AVAILABLE DATA:
[Start of Attachment]

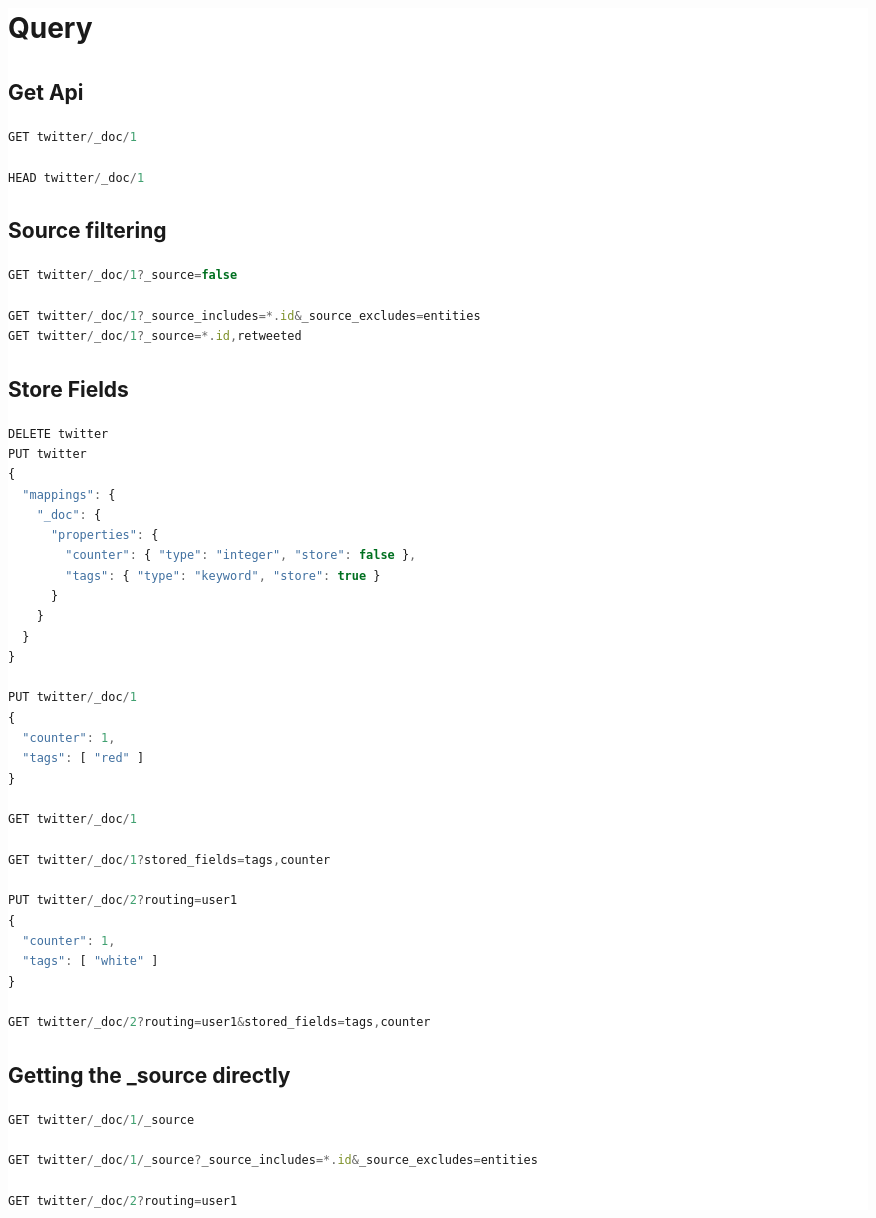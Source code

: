 # Query 
## Get Api 
```js
GET twitter/_doc/1

HEAD twitter/_doc/1
```
## Source filtering
```js
GET twitter/_doc/1?_source=false

GET twitter/_doc/1?_source_includes=*.id&_source_excludes=entities
GET twitter/_doc/1?_source=*.id,retweeted
```
## Store Fields
```js
DELETE twitter
PUT twitter
{
  "mappings": {
    "_doc": {
      "properties": {
        "counter": { "type": "integer", "store": false },
        "tags": { "type": "keyword", "store": true }
      }
    }
  }
}

PUT twitter/_doc/1
{
  "counter": 1,
  "tags": [ "red" ]
}

GET twitter/_doc/1

GET twitter/_doc/1?stored_fields=tags,counter

PUT twitter/_doc/2?routing=user1
{
  "counter": 1,
  "tags": [ "white" ]
}

GET twitter/_doc/2?routing=user1&stored_fields=tags,counter
```
## Getting  the _source directly
```js
GET twitter/_doc/1/_source

GET twitter/_doc/1/_source?_source_includes=*.id&_source_excludes=entities

GET twitter/_doc/2?routing=user1
```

[End of Attachment]

WORK INSTRUCTION:
Output every entry exactly. Pictures stay out.

RESPONSE BOX:
Source code

: # Query 
## Get Api 
```js
GET twitter/_doc/1

HEAD twitter/_doc/1
```
## Source filtering
```js
GET twitter/_doc/1?_source=false

GET twitter/_doc/1?_source_includes=*.id&_source_excludes=entities
GET twitter/_doc/1?_source=*.id,retweeted
```
## Store Fields
```js
DELETE twitter
PUT twitter
{
  "mappings": {
    "_doc": {
      "properties": {
        "counter": { "type": "integer", "store": false },
        "tags": { "type": "keyword", "store": true }
      }
    }
  }
}

PUT twitter/_doc/1
{
  "counter": 1,
  "tags": [ "red" ]
}

GET twitter/_doc/1

GET twitter/_doc/1?stored_fields=tags,counter

PUT twitter/_doc/2?routing=user1
{
  "counter": 1,
  "tags": [ "white" ]
}

GET twitter/_doc/2?routing=user1&stored_fields=tags,counter
```
## Getting  the _source directly
```js
GET twitter/_doc/1/_source

GET twitter/_doc/1/_source?_source_includes=*.id&_source_excludes=entities

GET twitter/_doc/2?routing=user1
```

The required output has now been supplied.